> **Task objective**
Give back each line of the listing below that contains the string "prompted".

> **Extracted records**
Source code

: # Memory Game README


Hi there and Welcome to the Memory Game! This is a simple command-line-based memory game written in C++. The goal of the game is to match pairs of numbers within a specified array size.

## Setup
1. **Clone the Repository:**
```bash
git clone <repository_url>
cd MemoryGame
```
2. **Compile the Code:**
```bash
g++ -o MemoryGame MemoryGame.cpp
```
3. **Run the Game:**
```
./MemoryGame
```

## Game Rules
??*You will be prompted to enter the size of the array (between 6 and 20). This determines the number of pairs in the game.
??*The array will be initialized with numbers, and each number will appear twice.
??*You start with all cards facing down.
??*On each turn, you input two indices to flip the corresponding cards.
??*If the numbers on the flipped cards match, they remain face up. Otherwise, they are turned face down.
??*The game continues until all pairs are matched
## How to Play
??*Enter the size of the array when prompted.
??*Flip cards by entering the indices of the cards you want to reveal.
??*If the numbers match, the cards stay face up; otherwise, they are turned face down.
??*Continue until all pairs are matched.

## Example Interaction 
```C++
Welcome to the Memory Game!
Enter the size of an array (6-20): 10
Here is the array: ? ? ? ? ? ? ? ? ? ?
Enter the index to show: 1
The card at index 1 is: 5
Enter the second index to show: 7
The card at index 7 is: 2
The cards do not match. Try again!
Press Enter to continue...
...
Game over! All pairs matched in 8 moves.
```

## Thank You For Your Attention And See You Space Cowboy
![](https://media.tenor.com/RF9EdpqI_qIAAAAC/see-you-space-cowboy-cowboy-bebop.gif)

> **Completed task**
??*You will be prompted to enter the size of the array (between 6 and 20). This determines the number of pairs in the game.
??*Enter the size of the array when prompted.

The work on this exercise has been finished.